Stored data ▸

........

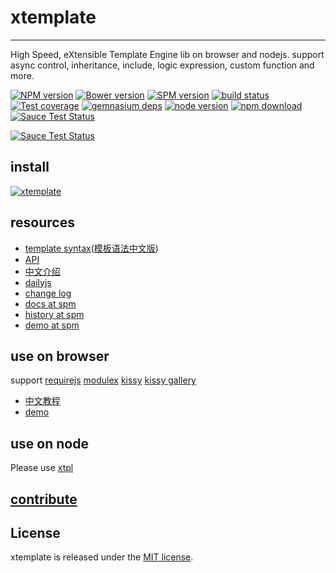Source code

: # xtemplate
---

High Speed, eXtensible Template Engine lib on browser and nodejs.
support async control, inheritance, include, logic expression, custom function and more.

[![NPM version][npm-image]][npm-url]
[![Bower version][bower-image]][bower-url]
[![SPM version](http://spmjs.io/badge/xtemplate)](http://spmjs.io/package/xtemplate)
[![build status][travis-image]][travis-url]
[![Test coverage][coveralls-image]][coveralls-url]
[![gemnasium deps][gemnasium-image]][gemnasium-url]
[![node version][node-image]][node-url]
[![npm download][download-image]][download-url]
[![Sauce Test Status](https://saucelabs.com/buildstatus/xtemplate)](https://saucelabs.com/u/xtemplate)

[![Sauce Test Status](https://saucelabs.com/browser-matrix/xtemplate.svg)](https://saucelabs.com/u/xtemplate)


[npm-image]: http://img.shields.io/npm/v/xtemplate.svg?style=flat-square
[npm-url]: http://npmjs.org/package/xtemplate
[bower-image]: http://img.shields.io/bower/v/xtemplate.svg?style=flat-square
[bower-url]: https://github.com/yiminghe/xtemplate
[travis-image]: https://img.shields.io/travis/yiminghe/xtemplate.svg?style=flat-square
[travis-url]: https://travis-ci.org/yiminghe/xtemplate
[coveralls-image]: https://img.shields.io/coveralls/yiminghe/xtemplate.svg?style=flat-square
[coveralls-url]: https://coveralls.io/r/yiminghe/xtemplate?branch=master
[gemnasium-image]: http://img.shields.io/gemnasium/yiminghe/xtemplate.svg?style=flat-square
[gemnasium-url]: https://gemnasium.com/yiminghe/xtemplate
[node-image]: https://img.shields.io/badge/node.js-%3E=_0.10-green.svg?style=flat-square
[node-url]: http://nodejs.org/download/
[download-image]: https://img.shields.io/npm/dm/xtemplate.svg?style=flat-square
[download-url]: https://npmjs.org/package/xtemplate

## install

[![xtemplate](https://nodei.co/npm/xtemplate.png)](https://npmjs.org/package/xtemplate)

## resources

- [template syntax](https://github.com/yiminghe/xtemplate/blob/master/docs/syntax.md)([模板语法中文版](https://github.com/yiminghe/xtemplate/blob/master/docs/syntax-cn.md))
- [API](https://github.com/yiminghe/xtemplate/blob/master/docs/api.md)
- [中文介绍](https://github.com/yiminghe/xtemplate/blob/master/docs/tutorial/introduce.md)
- [dailyjs](http://dailyjs.com/2014/09/24/node-roundup/)
- [change log](https://github.com/yiminghe/xtemplate/blob/master/HISTORY.md)
- [docs at spm](http://spmjs.io/docs/xtemplate/)
- [history at spm](http://spmjs.io/docs/xtemplate/history.html)
- [demo at spm](http://spmjs.io/docs/xtemplate/examples/)

## use on browser

support [requirejs](https://github.com/jrburke/requirejs) [modulex](https://github.com/yiminghe/modulex)
[kissy](http://docs.kissyui.com) [kissy gallery](http://gallery.kissyui.com)

- [中文教程](https://github.com/yiminghe/xtemplate/blob/master/docs/use-on-browser.md)
- [demo](https://github.com/yiminghe/xtemplate-on-browser)

## use on node

Please use [xtpl](https://github.com/kissyteam/xtpl)

## [contribute](https://github.com/yiminghe/xtemplate/blob/master/CONTRIBUTING.md)

## License

xtemplate is released under the [MIT license](http://opensource.org/licenses/MIT).
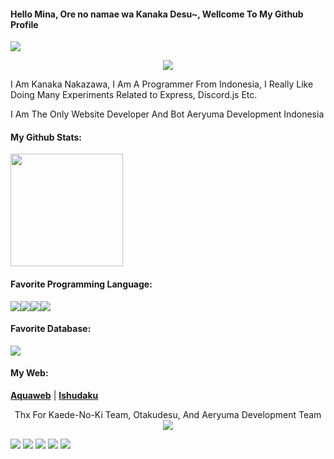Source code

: <h4>Hello Mina, Ore no namae wa Kanaka Desu~, Wellcome To My Github Profile</h4>
<img align="center" src="https://cdn.discordapp.com/attachments/836923806265376840/843869978834501632/056c584d9335fcabf080ca43e583e3c4.gif">


<p align="center">
<img src="https://discord.c99.nl/widget/theme-3/552814506070507531.png">
<p>I Am Kanaka Nakazawa, I Am A Programmer From Indonesia, I Really Like Doing Many Experiments Related to Express, Discord.js Etc.</p>
<p>I Am The Only Website Developer And Bot Aeryuma Development Indonesia</p>
<h4>My Github Stats:</h4>
<img height="180em" src="https://github-readme-stats.vercel.app/api?username=KanakaID&show_icons=true&hide_border=true&&count_private=true&include_all_commits=true" />
</p>

<h4>Favorite Programming Language:</h4>
<p><img src="https://img.shields.io/badge/Python-3776AB?style=for-the-badge&logo=python&logoColor=white"><img src="https://img.shields.io/badge/HTML-239120?style=for-the-badge&logo=html5&logoColor=white"><img src="https://img.shields.io/badge/JavaScript-323330?style=for-the-badge&logo=javascript&logoColor=F7DF1E"><img src="https://img.shields.io/badge/CSS-239120?&style=for-the-badge&logo=css3&logoColor=white"></p>
<h4>Favorite Database:</h4>
<p><img src="https://img.shields.io/badge/MongoDB-4EA94B?style=for-the-badge&logo=mongodb&logoColor=white"></p>
<p></p>
<p align="center">
  <h4>My Web:</h4>
  <strong><a href="https://aeryuma.repl.co">Aquaweb</a></strong> |
  <strong><a href="https://ishudaku.repl.co/">Ishudaku</a></strong>
</p>

<p align="center">
Thx For Kaede-No-Ki Team, Otakudesu, And Aeryuma Development Team
<img src="https://cdn.discordapp.com/attachments/836923806265376840/843880772766269450/4efc0d1d4cc5942ce4ee89d31367153df1e13181_hq.gif">
</p>
<img src="https://cdn.yuzuhanakazawa.repl.co/bannerasuka.gif" href=""/>
<img src="https://cdn.yuzuhanakazawa.repl.co/bannerbunga.gif" href=""/>
<img src="https://cdn.yuzuhanakazawa.repl.co/bannerputri.gif" href=""/>
<img src="https://cdn.yuzuhanakazawa.repl.co/banneralicia.gif" href=""/>
<img src="https://cdn.yuzuhanakazawa.repl.co/banneramira.gif" href=""/>
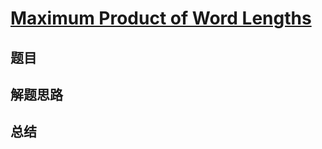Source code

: # [Maximum Product of Word Lengths](https://leetcode.com/problems/maximum-product-of-word-lengths/)
## 题目


## 解题思路


## 总结


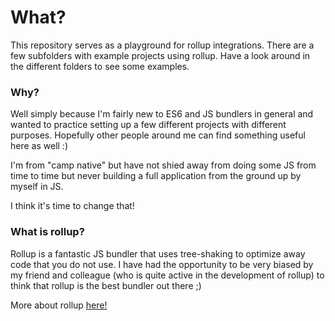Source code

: # What?

This repository serves as a playground for rollup integrations. There are a few subfolders with example projects using rollup. Have a look around in the different folders to see some examples.

### Why?
Well simply because I'm fairly new to ES6 and JS bundlers in general and wanted to practice setting up a few different projects with different purposes. Hopefully other people around me can find something useful here as well :)

I'm from "camp native" but have not shied away from doing some JS from time to time but never building a full application from the ground up by myself in JS.

I think it's time to change that!

### What is rollup?
Rollup is a fantastic JS bundler that uses tree-shaking to optimize away code that you do not use. I have had the opportunity to be very biased by my friend and colleague (who is quite active in the development of rollup) to think that rollup is the best bundler out there ;)

More about rollup [here!](http://rollup.js)
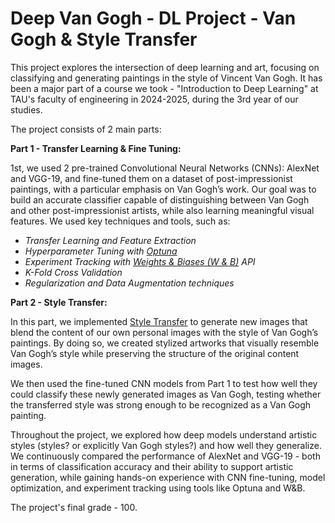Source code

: # Deep Van Gogh - DL Project - Van Gogh & Style Transfer
This project explores the intersection of deep learning and art, focusing on classifying and generating paintings in the style of Vincent Van Gogh. It has been a major part of a course we took - "Introduction to Deep Learning" at TAU's faculty of engineering in 2024-2025, during the 3rd year of our studies.

The project consists of 2 main parts:

**Part 1 - Transfer Learning & Fine Tuning:**

1st, we used 2 pre-trained Convolutional Neural Networks (CNNs): AlexNet and VGG-19, and fine-tuned them on a dataset of post-impressionist paintings, with a particular emphasis on Van Gogh’s work.
Our goal was to build an accurate classifier capable of distinguishing between Van Gogh and other post-impressionist artists, while also learning meaningful visual features.
We used key techniques and tools, such as:
- *Transfer Learning and Feature Extraction*
- *Hyperparameter Tuning with [Optuna](https://optuna.org/)*
- *Experiment Tracking with [Weights & Biases (W & B)](https://wandb.ai/) API*
- *K-Fold Cross Validation*
- *Regularization and Data Augmentation techniques*

**Part 2 - Style Transfer:**

In this part, we implemented [Style Transfer](https://arxiv.org/abs/1508.06576) to generate new images that blend the content of our own personal images with the style of Van Gogh’s paintings.
By doing so, we created stylized artworks that visually resemble Van Gogh’s style while preserving the structure of the original content images.

We then used the fine-tuned CNN models from Part 1 to test how well they could classify these newly generated images as Van Gogh, testing whether the transferred style was strong enough to be recognized as a Van Gogh painting. 

Throughout the project, we explored how deep models understand artistic styles (styles? or explicitly Van Gogh styles?) and how well they generalize. We continuously compared the performance of AlexNet and VGG-19 - both in terms of classification accuracy and their ability to support artistic generation, while gaining hands-on experience with CNN fine-tuning, model optimization, and experiment tracking using tools like Optuna and W&B.

The project's final grade - 100.
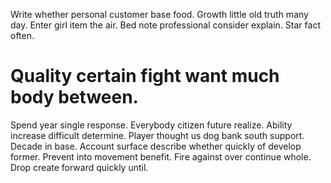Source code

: Write whether personal customer base food.
Growth little old truth many day. Enter girl item the air.
Bed note professional consider explain. Star fact often.
# Quality certain fight want much body between.
Spend year single response. Everybody citizen future realize. Ability increase difficult determine.
Player thought us dog bank south support. Decade in base.
Account surface describe whether quickly of develop former. Prevent into movement benefit.
Fire against over continue whole. Drop create forward quickly until.
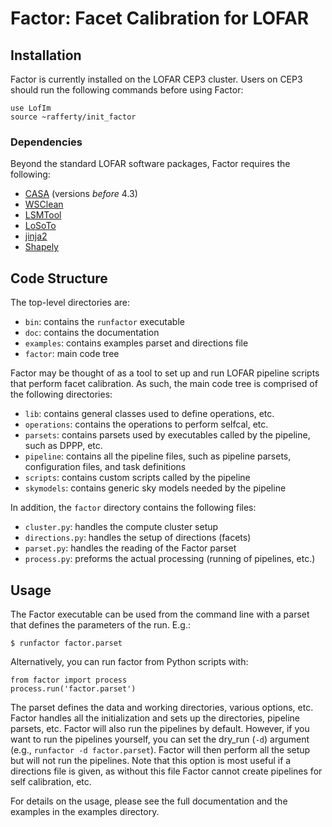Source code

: Factor: Facet Calibration for LOFAR
===================================

Installation
------------

Factor is currently installed on the LOFAR CEP3 cluster. Users on CEP3
should run the following commands before using Factor:

    use LofIm
    source ~rafferty/init_factor

### Dependencies

Beyond the standard LOFAR software packages, Factor requires the following:

* [CASA](http://casa.nrao.org) (versions *before* 4.3)
* [WSClean](http://sourceforge.net/p/wsclean/wiki/Home)
* [LSMTool](https://github.com/darafferty/LSMTool)
* [LoSoTo](https://github.com/revotek/losoto)
* [jinja2](http://jinja.pocoo.org/docs/dev)
* [Shapely](https://github.com/Toblerity/Shapely)

Code Structure
--------------
The top-level directories are:

* `bin`: contains the `runfactor` executable
* `doc`: contains the documentation
* `examples`: contains examples parset and directions file
* `factor`: main code tree

Factor may be thought of as a tool to set up and run LOFAR pipeline scripts that
perform facet calibration. As such, the main code tree is comprised of the
following directories:

* `lib`: contains general classes used to define operations, etc.
* `operations`: contains the operations to perform selfcal, etc.
* `parsets`: contains parsets used by executables called by the pipeline, such
as DPPP, etc.
* `pipeline`: contains all the pipeline files, such as pipeline parsets,
configuration files, and task definitions
* `scripts`: contains custom scripts called by the pipeline
* `skymodels`: contains generic sky models needed by the pipeline

In addition, the `factor` directory contains the following files:

* `cluster.py`: handles the compute cluster setup
* `directions.py`: handles the setup of directions (facets)
* `parset.py`: handles the reading of the Factor parset
* `process.py`: preforms the actual processing (running of pipelines, etc.)

Usage
-----

The Factor executable can be used from the command line with a parset that
defines the parameters of the run. E.g.:

    $ runfactor factor.parset

Alternatively, you can run factor from Python scripts with:

    from factor import process
    process.run('factor.parset')

The parset defines the data and working directories, various options, etc.
Factor handles all the initialization and sets up the directories, pipeline
parsets, etc. Factor will also run the pipelines by default. However, if you
want to run the pipelines yourself, you can set the dry_run (`-d`) argument
(e.g., `runfactor -d factor.parset`). Factor will then perform all the setup but
will not run the pipelines. Note that this option is most useful if a
directions file is given, as without this file Factor cannot create pipelines
for self calibration, etc.

For details on the usage, please see the full documentation and the examples in
the examples directory.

........

Exercise ▸ Nothing but the lines from the one with "for self calibration, etc." through the end of the data above should be repeated, each exactly as it stands.

Task answer ▸
for self calibration, etc.

For details on the usage, please see the full documentation and the examples in
the examples directory.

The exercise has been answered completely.